There's a third option, which is to not do quite so much for affiliated packages from the core package. For several simple packages I've been writing, I don't really need the sophisticated functions in Astropy to give me the list of sub-packages, data, etc. so we could trim down on all the 'magic' stuff and only really use Astropy to import the custom commands (test, build_sphinx, the custom build and install, etc.). But for package discovery, we leave that up to the developer, and they shouldn't use anything from Astropy core.

@astrofrog
Copy link
Member Author

This is now a little better, because filter_packages is simple enough to be defined inside setup.py. But the list of packages and data is still not complete because if astropy is not installed, get_package_info and/or update_package_files do. not get called.

I'm leaning towards a solution that involves simply not using the core package to do package discovery. Most affiliated packages are going to be a lot simpler than the core package, and it should be easy enough to define package and package_data by hand, right?

@embray
Copy link
Member

embray commented Oct 7, 2013

I'm glad you brought this up-- @wkerzendorf brought this to my attention last week, but I didn't have any time to say anything about it. I don't think we should bother implementing this pull request except maybe as a short term fix but really this isn't the right way to go about it--as you wrote in the PR it won't do the right things.

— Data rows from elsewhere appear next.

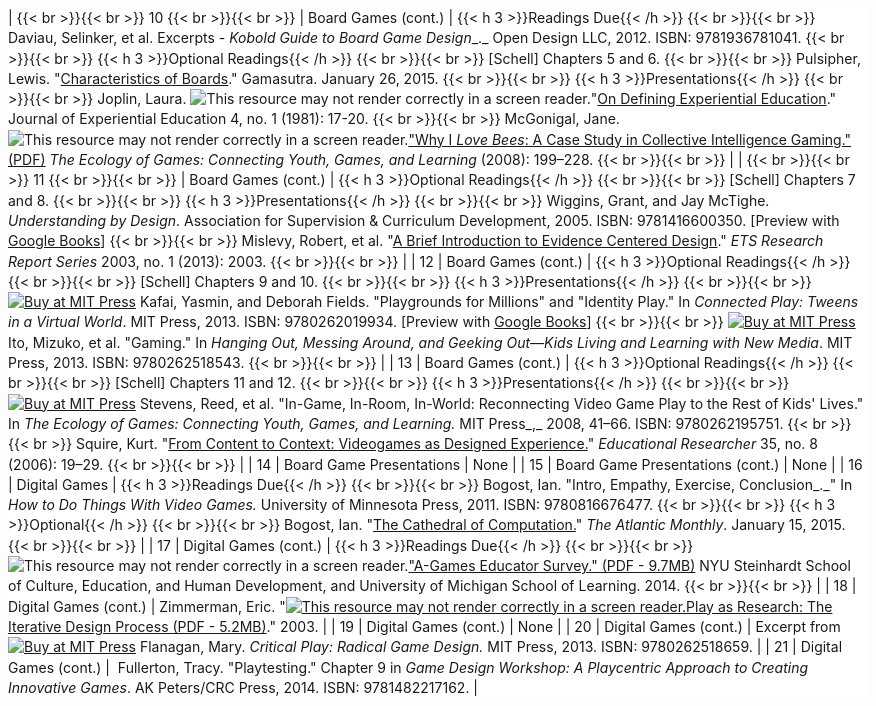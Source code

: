 |  {{< br >}}{{< br >}} 10 {{< br >}}{{< br >}}  | Board Games (cont.) | {{< h 3 >}}Readings Due{{< /h >}} {{< br >}}{{< br >}} Daviau, Selinker, et al. Excerpts - _Kobold Guide to Board Game Design__._ Open Design LLC, 2012. ISBN: 9781936781041. {{< br >}}{{< br >}} {{< h 3 >}}Optional Readings{{< /h >}} {{< br >}}{{< br >}} \[Schell\] Chapters 5 and 6. {{< br >}}{{< br >}} Pulsipher, Lewis. "[Characteristics of Boards](http://gamasutra.com/blogs/LewisPulsipher/20150126/235016/Characteristics_of_Boards.php)." Gamasutra. January 26, 2015. {{< br >}}{{< br >}} {{< h 3 >}}Presentations{{< /h >}} {{< br >}}{{< br >}} Joplin, Laura. ![This resource may not render correctly in a screen reader.](/images/inacessible.gif)"[On Defining Experiential Education](http://jee.sagepub.com/content/4/1/17.short?rss=1&ssource=mfc)." Journal of Experiential Education 4, no. 1 (1981): 17-20. {{< br >}}{{< br >}} McGonigal, Jane. ![This resource may not render correctly in a screen reader.](/images/inacessible.gif)["Why I _Love Bees_: A Case Study in Collective Intelligence Gaming." (PDF)](http://www.avantgame.com/McGonigal_WhyILoveBees_Feb2007.pdf) _The Ecology of Games: Connecting Youth, Games, and Learning_ (2008): 199–228. {{< br >}}{{< br >}}  |
|  {{< br >}}{{< br >}} 11 {{< br >}}{{< br >}}  | Board Games (cont.) | {{< h 3 >}}Optional Readings{{< /h >}} {{< br >}}{{< br >}} \[Schell\] Chapters 7 and 8. {{< br >}}{{< br >}} {{< h 3 >}}Presentations{{< /h >}} {{< br >}}{{< br >}} Wiggins, Grant, and Jay McTighe. _Understanding by Design_. Association for Supervision & Curriculum Development, 2005. ISBN: 9781416600350. \[Preview with [Google Books](http://books.google.com/books?id=N2EfKlyUN4QC&pg=PAfrontcover)\] {{< br >}}{{< br >}} Mislevy, Robert, et al. "[A Brief Introduction to Evidence Centered Design](http://dx.doi.org/10.1002/j.2333-8504.2003.tb01908.x)." _ETS Research Report Series_ 2003, no. 1 (2013): 2003. {{< br >}}{{< br >}}  |
| 12 | Board Games (cont.) | {{< h 3 >}}Optional Readings{{< /h >}} {{< br >}}{{< br >}} \[Schell\] Chapters 9 and 10. {{< br >}}{{< br >}} {{< h 3 >}}Presentations{{< /h >}} {{< br >}}{{< br >}} [![Buy at MIT Press](/images/mp_logo.gif)](https://mitpress.mit.edu/9780262019934) Kafai, Yasmin, and Deborah Fields. "Playgrounds for Millions" and "Identity Play." In _Connected Play: Tweens in a Virtual World_. MIT Press, 2013. ISBN: 9780262019934. \[Preview with [Google Books](http://books.google.com/books?id=5QJPAQAAQBAJ&pg=PA1=onepage)\] {{< br >}}{{< br >}} [![Buy at MIT Press](/images/mp_logo.gif)](https://mitpress.mit.edu/9780262518543) Ito, Mizuko, et al. "Gaming." In _Hanging Out, Messing Around, and Geeking Out—Kids Living and Learning with New Media_. MIT Press, 2013. ISBN: 9780262518543. {{< br >}}{{< br >}}  |
| 13 | Board Games (cont.) | {{< h 3 >}}Optional Readings{{< /h >}} {{< br >}}{{< br >}} \[Schell\] Chapters 11 and 12. {{< br >}}{{< br >}} {{< h 3 >}}Presentations{{< /h >}} {{< br >}}{{< br >}} [![Buy at MIT Press](/images/mp_logo.gif)](https://mitpress.mit.edu/9780262195751) Stevens, Reed, et al. "In-Game, In-Room, In-World: Reconnecting Video Game Play to the Rest of Kids' Lives." In _The Ecology of Games: Connecting Youth, Games, and Learning._ MIT Press_,_ 2008, 41–66. ISBN: 9780262195751. {{< br >}}{{< br >}} Squire, Kurt. "[From Content to Context: Videogames as Designed Experience.](http://dx.doi.org/10.3102/0013189X035008019)" _Educational Researcher_ 35, no. 8 (2006): 19–29. {{< br >}}{{< br >}}  |
| 14 | Board Game Presentations | None |
| 15 | Board Game Presentations (cont.) | None |
| 16 | Digital Games | {{< h 3 >}}Readings Due{{< /h >}} {{< br >}}{{< br >}} Bogost, Ian. "Intro, Empathy, Exercise, Conclusion_._" In _How to Do Things With Video Games._ University of Minnesota Press, 2011. ISBN: 9780816676477. {{< br >}}{{< br >}} {{< h 3 >}}Optional{{< /h >}} {{< br >}}{{< br >}} Bogost, Ian. "[The Cathedral of Computation.](http://www.theatlantic.com/technology/archive/2015/01/the-cathedral-of-computation/384300/)" _The Atlantic Monthly_. January 15, 2015. {{< br >}}{{< br >}}  |
| 17 | Digital Games (cont.) | {{< h 3 >}}Readings Due{{< /h >}} {{< br >}}{{< br >}} ![This resource may not render correctly in a screen reader.](/images/inacessible.gif)["A-Games Educator Survey." (PDF - 9.7MB)](http://gamesandlearning.umich.edu/wp-content/uploads/2014/11/A-GAMES-Part-I_A-National-Survey.pdf) NYU Steinhardt School of Culture, Education, and Human Development, and University of Michigan School of Learning. 2014. {{< br >}}{{< br >}}  |
| 18 | Digital Games (cont.) | Zimmerman, Eric. "[![This resource may not render correctly in a screen reader.](/images/inacessible.gif)](https://static1.squarespace.com/static/579b8aa26b8f5b8f49605c96/t/59921253cd39c3da5bd27a6f/1502745178453/Iterative_Design.pdf)[Play as Research: The Iterative Design Process (PDF - 5.2MB)](https://static1.squarespace.com/static/579b8aa26b8f5b8f49605c96/t/59921253cd39c3da5bd27a6f/1502745178453/Iterative_Design.pdf)." 2003. |
| 19 | Digital Games (cont.) | None |
| 20 | Digital Games (cont.) | Excerpt from [![Buy at MIT Press](/images/mp_logo.gif)](https://mitpress.mit.edu/9780262518659) Flanagan, Mary. _Critical Play: Radical Game Design._ MIT Press, 2013. ISBN: 9780262518659. |
| 21 | Digital Games (cont.) |  Fullerton, Tracy. "Playtesting." Chapter 9 in _Game Design Workshop: A Playcentric Approach to Creating Innovative Games_. AK Peters/CRC Press, 2014. ISBN: 9781482217162. |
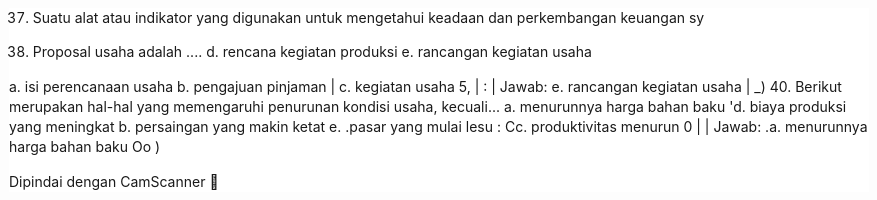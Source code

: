 37. Suatu alat atau indikator yang digunakan untuk mengetahui keadaan dan perkembangan keuangan sy

39. Proposal usaha adalah ....
d. rencana kegiatan produksi
e. rancangan kegiatan usaha

a. isi perencanaan usaha
b. pengajuan pinjaman |
c. kegiatan usaha 5, | :
| Jawab: e. rancangan kegiatan usaha | _)
40. Berikut merupakan hal-hal yang memengaruhi penurunan kondisi usaha, kecuali...
a. menurunnya harga bahan baku 'd. biaya produksi yang meningkat
b. persaingan yang makin ketat e. .pasar yang mulai lesu :
Cc. produktivitas menurun 0 |
| Jawab: .a. menurunnya harga bahan baku Oo )

Dipindai dengan CamScanner

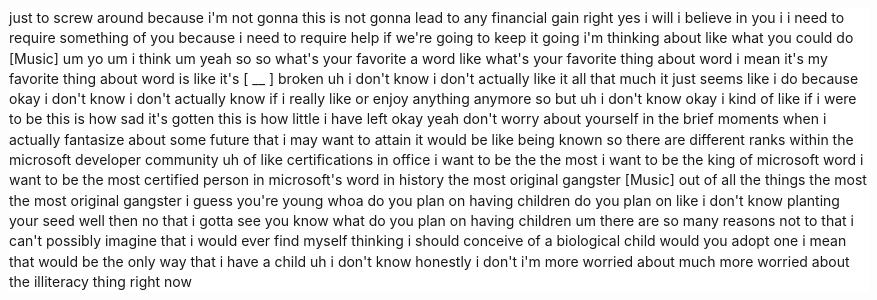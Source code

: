 just to screw around
because i'm not gonna this is not gonna
lead
to any financial
gain right yes i will i believe in you
i i need to require something of you
because i need to require help if we're
going to keep it going
i'm thinking about like what you could
do
[Music]
um
yo um i think
um yeah so so what's your favorite a
word like what's your favorite thing
about word
i mean it's my favorite thing about word
is
like it's [ __ ] broken
uh i don't know i don't actually like it
all that much
it just seems like i do because
okay i don't know i don't actually know
if i
really like or enjoy anything anymore so
but uh i don't know
okay i kind of like if i were to be this
is how sad it's gotten
this is how little i have left okay
yeah don't worry about yourself in the
brief moments when i
actually fantasize about some future
that i may want to attain
it would be like being known so there
are different ranks
within the microsoft developer community
uh of like certifications in office
i want to be the the most
i want to be the king of microsoft word
i want to be the most
certified person in microsoft's word in
history the most original
gangster
[Music]
out of all the things the most the most
original gangster
i guess you're young whoa
do you plan on having children do you
plan on
like i don't know planting your seed
well then no that i gotta see you know
what do you plan on having children
um there are
so many reasons not to that i can't
possibly imagine that i would ever find
myself thinking i should conceive of a
biological child
would you adopt one i mean that would be
the only
way that i have a child uh
i don't know honestly i don't i'm more
worried about
much more worried about the illiteracy
thing right now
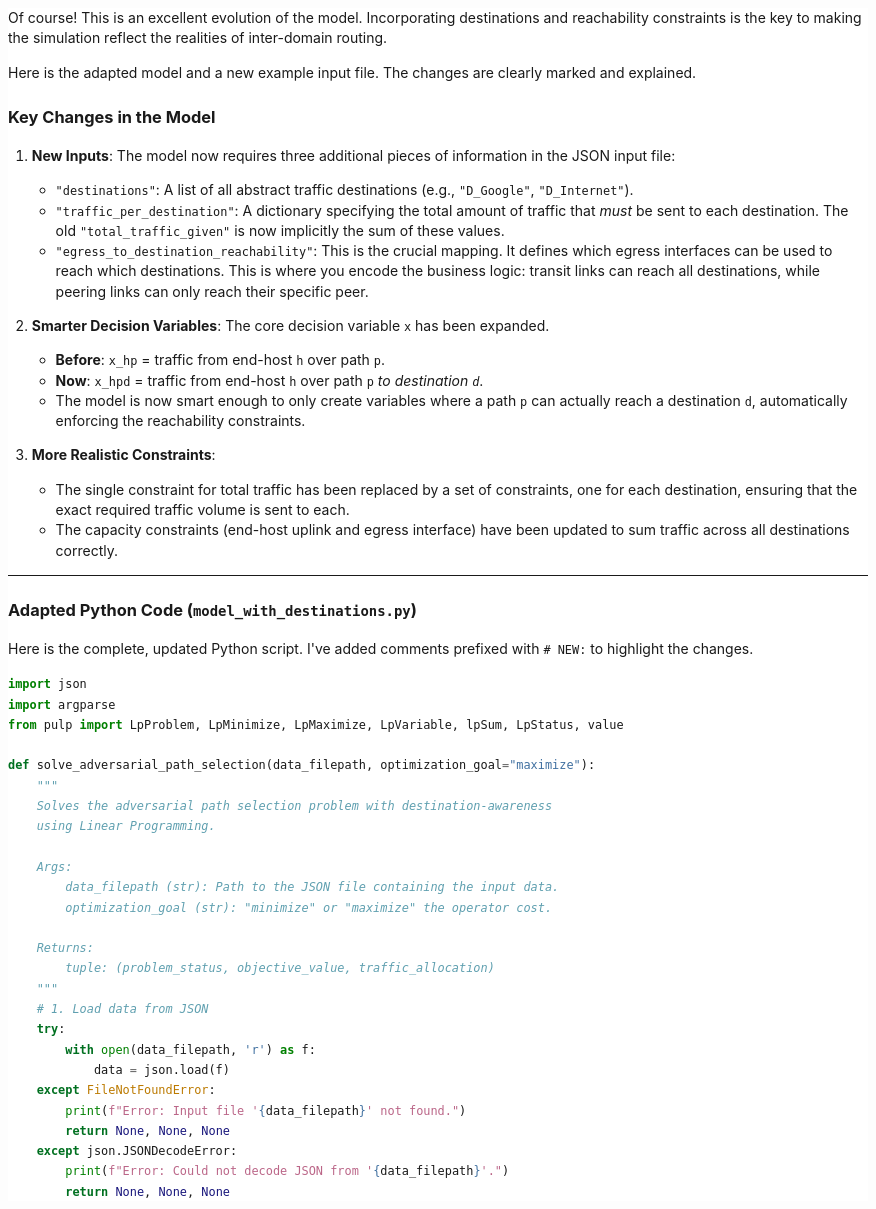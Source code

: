 Of course! This is an excellent evolution of the model. Incorporating destinations and reachability constraints is the key to making the simulation reflect the realities of inter-domain routing.

Here is the adapted model and a new example input file. The changes are clearly marked and explained.

### Key Changes in the Model

1.  **New Inputs**: The model now requires three additional pieces of information in the JSON input file:
    *   `"destinations"`: A list of all abstract traffic destinations (e.g., `"D_Google"`, `"D_Internet"`).
    *   `"traffic_per_destination"`: A dictionary specifying the total amount of traffic that *must* be sent to each destination. The old `"total_traffic_given"` is now implicitly the sum of these values.
    *   `"egress_to_destination_reachability"`: This is the crucial mapping. It defines which egress interfaces can be used to reach which destinations. This is where you encode the business logic: transit links can reach all destinations, while peering links can only reach their specific peer.

2.  **Smarter Decision Variables**: The core decision variable `x` has been expanded.
    *   **Before**: `x_hp` = traffic from end-host `h` over path `p`.
    *   **Now**: `x_hpd` = traffic from end-host `h` over path `p` *to destination `d`*.
    *   The model is now smart enough to only create variables where a path `p` can actually reach a destination `d`, automatically enforcing the reachability constraints.

3.  **More Realistic Constraints**:
    *   The single constraint for total traffic has been replaced by a set of constraints, one for each destination, ensuring that the exact required traffic volume is sent to each.
    *   The capacity constraints (end-host uplink and egress interface) have been updated to sum traffic across all destinations correctly.

---

### Adapted Python Code (`model_with_destinations.py`)

Here is the complete, updated Python script. I've added comments prefixed with `# NEW:` to highlight the changes.

```python
import json
import argparse
from pulp import LpProblem, LpMinimize, LpMaximize, LpVariable, lpSum, LpStatus, value

def solve_adversarial_path_selection(data_filepath, optimization_goal="maximize"):
    """
    Solves the adversarial path selection problem with destination-awareness
    using Linear Programming.

    Args:
        data_filepath (str): Path to the JSON file containing the input data.
        optimization_goal (str): "minimize" or "maximize" the operator cost.

    Returns:
        tuple: (problem_status, objective_value, traffic_allocation)
    """
    # 1. Load data from JSON
    try:
        with open(data_filepath, 'r') as f:
            data = json.load(f)
    except FileNotFoundError:
        print(f"Error: Input file '{data_filepath}' not found.")
        return None, None, None
    except json.JSONDecodeError:
        print(f"Error: Could not decode JSON from '{data_filepath}'.")
        return None, None, None

```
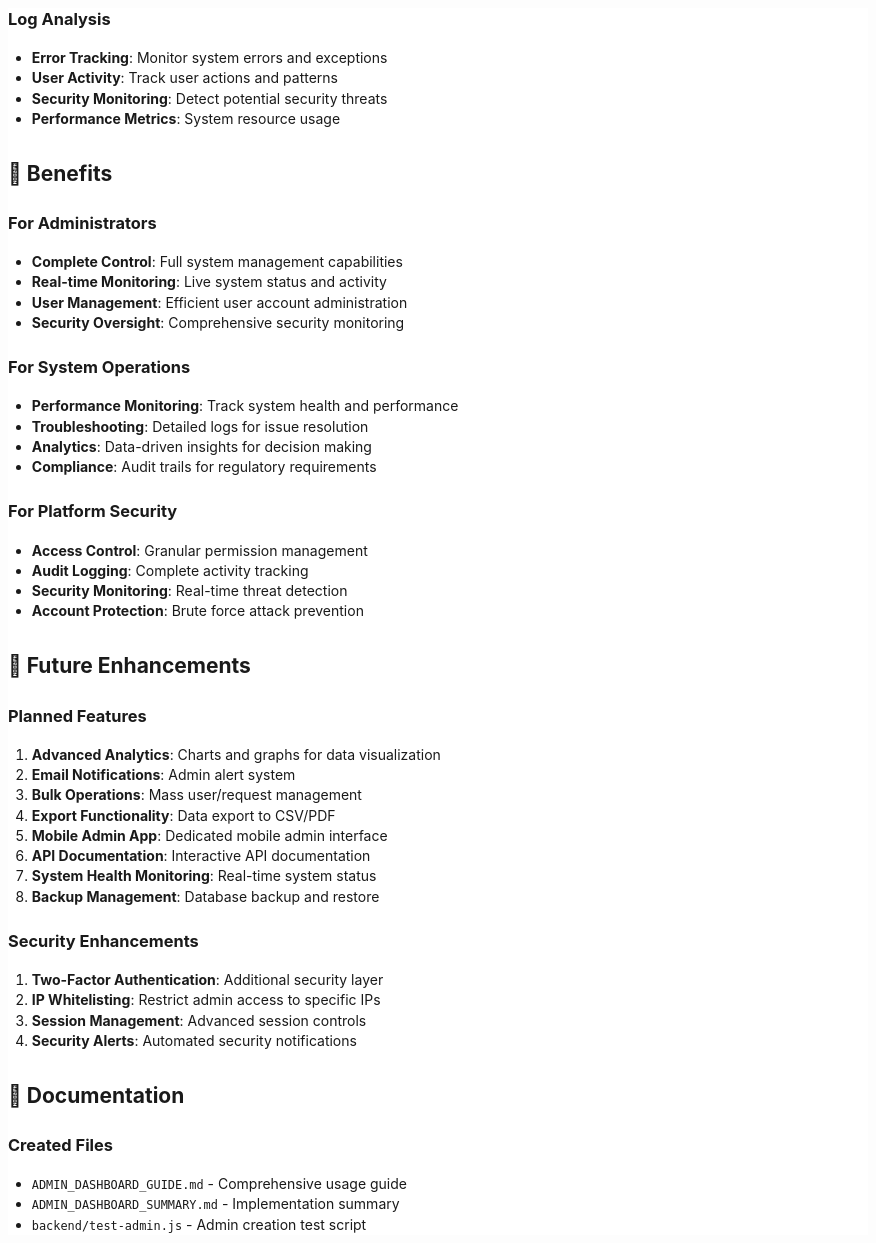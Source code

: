 ### Log Analysis
- **Error Tracking**: Monitor system errors and exceptions
- **User Activity**: Track user actions and patterns
- **Security Monitoring**: Detect potential security threats
- **Performance Metrics**: System resource usage

## 🚀 Benefits

### For Administrators
- **Complete Control**: Full system management capabilities
- **Real-time Monitoring**: Live system status and activity
- **User Management**: Efficient user account administration
- **Security Oversight**: Comprehensive security monitoring

### For System Operations
- **Performance Monitoring**: Track system health and performance
- **Troubleshooting**: Detailed logs for issue resolution
- **Analytics**: Data-driven insights for decision making
- **Compliance**: Audit trails for regulatory requirements

### For Platform Security
- **Access Control**: Granular permission management
- **Audit Logging**: Complete activity tracking
- **Security Monitoring**: Real-time threat detection
- **Account Protection**: Brute force attack prevention

## 🔮 Future Enhancements

### Planned Features
1. **Advanced Analytics**: Charts and graphs for data visualization
2. **Email Notifications**: Admin alert system
3. **Bulk Operations**: Mass user/request management
4. **Export Functionality**: Data export to CSV/PDF
5. **Mobile Admin App**: Dedicated mobile admin interface
6. **API Documentation**: Interactive API documentation
7. **System Health Monitoring**: Real-time system status
8. **Backup Management**: Database backup and restore

### Security Enhancements
1. **Two-Factor Authentication**: Additional security layer
2. **IP Whitelisting**: Restrict admin access to specific IPs
3. **Session Management**: Advanced session controls
4. **Security Alerts**: Automated security notifications

## 📝 Documentation

### Created Files
- `ADMIN_DASHBOARD_GUIDE.md` - Comprehensive usage guide
- `ADMIN_DASHBOARD_SUMMARY.md` - Implementation summary
- `backend/test-admin.js` - Admin creation test script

I actually didn't realize that the setup.py for affiliated packages tries to import astropy (or at least I had forgotten, or didn't really think about it). I think that originally the package template did include its own copies of setup_helpers.py and version_helpers.py but we changed it because it was getting to be a pain to synchronize between the two.

But I don't think affiliated packages should have to import astropy in order for setup.py to work in the first place. That only works for the astropy package itself since it can import from the source checkout. That doesn't make sense for packages that depend on astropy in any way.

I have two solutions in mind, each with plusses and minuses (and there might be a middle ground between them too).

In either case, I think the first step needs to be to move setup_helpers.py and version_helpers.py into their own sub-package, along with a utils module containing any utilities that they require, separate from the main astropy.utils sub-package. From this point there are a few options.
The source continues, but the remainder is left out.